§ **ASSIGNMENT**:
Drop every image, then reproduce the data exactly as given.

§ **DATA FOR THIS EXERCISE**:

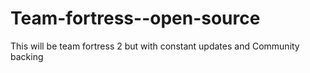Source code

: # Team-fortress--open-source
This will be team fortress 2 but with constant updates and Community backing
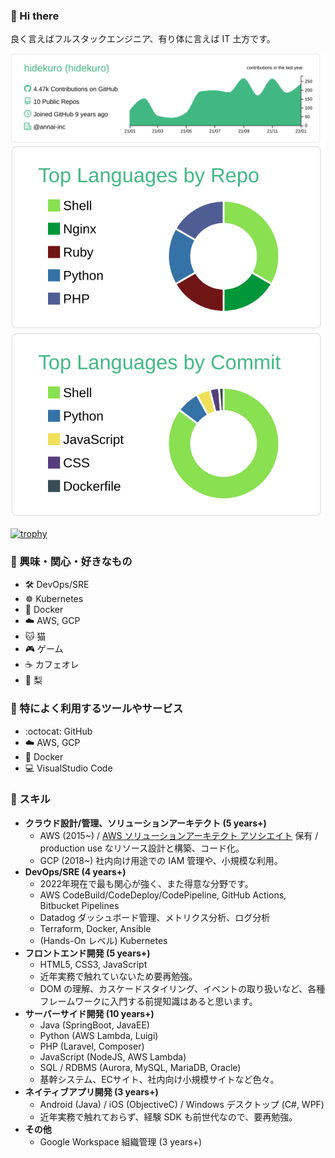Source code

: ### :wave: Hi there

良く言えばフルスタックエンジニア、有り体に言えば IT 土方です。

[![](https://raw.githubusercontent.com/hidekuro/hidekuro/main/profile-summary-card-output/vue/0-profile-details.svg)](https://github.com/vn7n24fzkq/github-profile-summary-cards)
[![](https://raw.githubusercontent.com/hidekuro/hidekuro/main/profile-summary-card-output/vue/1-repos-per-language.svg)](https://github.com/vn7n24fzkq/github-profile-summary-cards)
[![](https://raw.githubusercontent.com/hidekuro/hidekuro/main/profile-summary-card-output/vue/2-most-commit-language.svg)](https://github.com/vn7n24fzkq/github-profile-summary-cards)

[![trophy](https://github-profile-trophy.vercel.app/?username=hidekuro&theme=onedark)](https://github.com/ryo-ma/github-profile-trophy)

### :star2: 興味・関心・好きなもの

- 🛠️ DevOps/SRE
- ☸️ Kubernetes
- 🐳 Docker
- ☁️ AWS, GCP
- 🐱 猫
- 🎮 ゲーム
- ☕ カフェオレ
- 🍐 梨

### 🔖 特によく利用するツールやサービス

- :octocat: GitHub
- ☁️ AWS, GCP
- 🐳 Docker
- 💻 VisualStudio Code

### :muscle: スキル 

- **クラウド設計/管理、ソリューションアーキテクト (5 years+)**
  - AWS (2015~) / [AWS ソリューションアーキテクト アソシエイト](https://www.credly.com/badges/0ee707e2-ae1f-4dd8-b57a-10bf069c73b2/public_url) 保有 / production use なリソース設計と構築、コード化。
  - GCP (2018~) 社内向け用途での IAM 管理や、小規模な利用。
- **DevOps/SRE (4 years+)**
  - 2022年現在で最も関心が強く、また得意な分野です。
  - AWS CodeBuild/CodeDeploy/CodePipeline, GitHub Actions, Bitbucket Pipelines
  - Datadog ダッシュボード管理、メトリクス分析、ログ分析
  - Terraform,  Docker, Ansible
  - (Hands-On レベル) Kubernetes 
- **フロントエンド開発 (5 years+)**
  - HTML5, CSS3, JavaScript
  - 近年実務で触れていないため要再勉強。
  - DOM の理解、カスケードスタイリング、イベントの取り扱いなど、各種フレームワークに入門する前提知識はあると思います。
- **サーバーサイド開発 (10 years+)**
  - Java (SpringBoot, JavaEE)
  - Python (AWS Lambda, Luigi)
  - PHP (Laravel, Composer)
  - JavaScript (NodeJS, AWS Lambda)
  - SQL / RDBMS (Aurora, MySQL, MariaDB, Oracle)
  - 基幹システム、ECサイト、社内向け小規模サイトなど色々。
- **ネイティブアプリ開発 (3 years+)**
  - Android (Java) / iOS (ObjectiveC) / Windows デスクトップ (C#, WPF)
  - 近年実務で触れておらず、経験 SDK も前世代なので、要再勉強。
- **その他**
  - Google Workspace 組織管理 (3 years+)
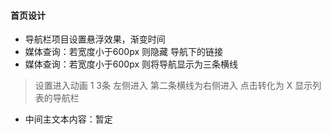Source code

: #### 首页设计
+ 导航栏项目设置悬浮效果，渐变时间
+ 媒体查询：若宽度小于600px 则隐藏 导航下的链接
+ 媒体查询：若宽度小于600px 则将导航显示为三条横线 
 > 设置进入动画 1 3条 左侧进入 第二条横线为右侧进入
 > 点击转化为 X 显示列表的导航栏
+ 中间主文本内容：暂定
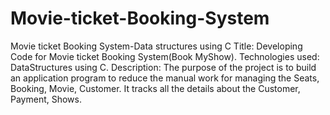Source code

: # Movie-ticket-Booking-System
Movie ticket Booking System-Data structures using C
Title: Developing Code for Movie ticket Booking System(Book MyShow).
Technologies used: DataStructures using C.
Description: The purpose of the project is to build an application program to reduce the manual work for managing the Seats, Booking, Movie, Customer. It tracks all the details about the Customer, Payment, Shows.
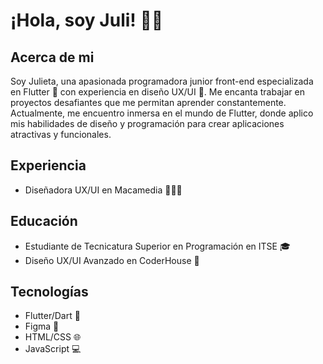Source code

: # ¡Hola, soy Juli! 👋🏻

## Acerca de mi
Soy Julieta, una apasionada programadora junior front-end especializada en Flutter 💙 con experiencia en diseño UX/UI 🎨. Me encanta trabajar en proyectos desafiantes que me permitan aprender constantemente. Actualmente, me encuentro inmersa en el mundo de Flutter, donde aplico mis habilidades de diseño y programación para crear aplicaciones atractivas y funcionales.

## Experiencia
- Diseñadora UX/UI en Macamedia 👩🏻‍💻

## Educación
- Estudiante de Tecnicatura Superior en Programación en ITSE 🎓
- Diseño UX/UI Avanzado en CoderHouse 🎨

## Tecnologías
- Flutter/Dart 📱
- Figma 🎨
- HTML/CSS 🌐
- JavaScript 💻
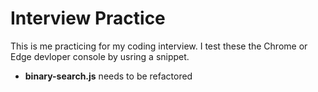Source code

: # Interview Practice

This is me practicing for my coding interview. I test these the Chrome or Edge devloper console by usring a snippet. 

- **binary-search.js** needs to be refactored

§ **EXERCISE OUTPUT**:
Source code

: # Team-fortress--open-source
This will be team fortress 2 but with constant updates and Community backing
Source code

: ### :wave: Hi there

良く言えばフルスタックエンジニア、有り体に言えば IT 土方です。

[![](https://raw.githubusercontent.com/hidekuro/hidekuro/main/profile-summary-card-output/vue/0-profile-details.svg)](https://github.com/vn7n24fzkq/github-profile-summary-cards)
[![](https://raw.githubusercontent.com/hidekuro/hidekuro/main/profile-summary-card-output/vue/1-repos-per-language.svg)](https://github.com/vn7n24fzkq/github-profile-summary-cards)
[![](https://raw.githubusercontent.com/hidekuro/hidekuro/main/profile-summary-card-output/vue/2-most-commit-language.svg)](https://github.com/vn7n24fzkq/github-profile-summary-cards)

[![trophy](https://github-profile-trophy.vercel.app/?username=hidekuro&theme=onedark)](https://github.com/ryo-ma/github-profile-trophy)

### :star2: 興味・関心・好きなもの

- 🛠️ DevOps/SRE
- ☸️ Kubernetes
- 🐳 Docker
- ☁️ AWS, GCP
- 🐱 猫
- 🎮 ゲーム
- ☕ カフェオレ
- 🍐 梨

### 🔖 特によく利用するツールやサービス

- :octocat: GitHub
- ☁️ AWS, GCP
- 🐳 Docker
- 💻 VisualStudio Code

### :muscle: スキル 

- **クラウド設計/管理、ソリューションアーキテクト (5 years+)**
  - AWS (2015~) / [AWS ソリューションアーキテクト アソシエイト](https://www.credly.com/badges/0ee707e2-ae1f-4dd8-b57a-10bf069c73b2/public_url) 保有 / production use なリソース設計と構築、コード化。
  - GCP (2018~) 社内向け用途での IAM 管理や、小規模な利用。
- **DevOps/SRE (4 years+)**
  - 2022年現在で最も関心が強く、また得意な分野です。
  - AWS CodeBuild/CodeDeploy/CodePipeline, GitHub Actions, Bitbucket Pipelines
  - Datadog ダッシュボード管理、メトリクス分析、ログ分析
  - Terraform,  Docker, Ansible
  - (Hands-On レベル) Kubernetes 
- **フロントエンド開発 (5 years+)**
  - HTML5, CSS3, JavaScript
  - 近年実務で触れていないため要再勉強。
  - DOM の理解、カスケードスタイリング、イベントの取り扱いなど、各種フレームワークに入門する前提知識はあると思います。
- **サーバーサイド開発 (10 years+)**
  - Java (SpringBoot, JavaEE)
  - Python (AWS Lambda, Luigi)
  - PHP (Laravel, Composer)
  - JavaScript (NodeJS, AWS Lambda)
  - SQL / RDBMS (Aurora, MySQL, MariaDB, Oracle)
  - 基幹システム、ECサイト、社内向け小規模サイトなど色々。
- **ネイティブアプリ開発 (3 years+)**
  - Android (Java) / iOS (ObjectiveC) / Windows デスクトップ (C#, WPF)
  - 近年実務で触れておらず、経験 SDK も前世代なので、要再勉強。
- **その他**
  - Google Workspace 組織管理 (3 years+)
Source code

: #### 首页设计
+ 导航栏项目设置悬浮效果，渐变时间
+ 媒体查询：若宽度小于600px 则隐藏 导航下的链接
+ 媒体查询：若宽度小于600px 则将导航显示为三条横线 
 > 设置进入动画 1 3条 左侧进入 第二条横线为右侧进入
 > 点击转化为 X 显示列表的导航栏
+ 中间主文本内容：暂定
Source code

: # Movie-ticket-Booking-System
Movie ticket Booking System-Data structures using C
Title: Developing Code for Movie ticket Booking System(Book MyShow).
Technologies used: DataStructures using C.
Description: The purpose of the project is to build an application program to reduce the manual work for managing the Seats, Booking, Movie, Customer. It tracks all the details about the Customer, Payment, Shows.
Source code

: # ¡Hola, soy Juli! 👋🏻

## Acerca de mi
Soy Julieta, una apasionada programadora junior front-end especializada en Flutter 💙 con experiencia en diseño UX/UI 🎨. Me encanta trabajar en proyectos desafiantes que me permitan aprender constantemente. Actualmente, me encuentro inmersa en el mundo de Flutter, donde aplico mis habilidades de diseño y programación para crear aplicaciones atractivas y funcionales.

## Experiencia
- Diseñadora UX/UI en Macamedia 👩🏻‍💻

## Educación
- Estudiante de Tecnicatura Superior en Programación en ITSE 🎓
- Diseño UX/UI Avanzado en CoderHouse 🎨

## Tecnologías
- Flutter/Dart 📱
- Figma 🎨
- HTML/CSS 🌐
- JavaScript 💻
Source code

: # Interview Practice

This is me practicing for my coding interview. I test these the Chrome or Edge devloper console by usring a snippet. 

- **binary-search.js** needs to be refactored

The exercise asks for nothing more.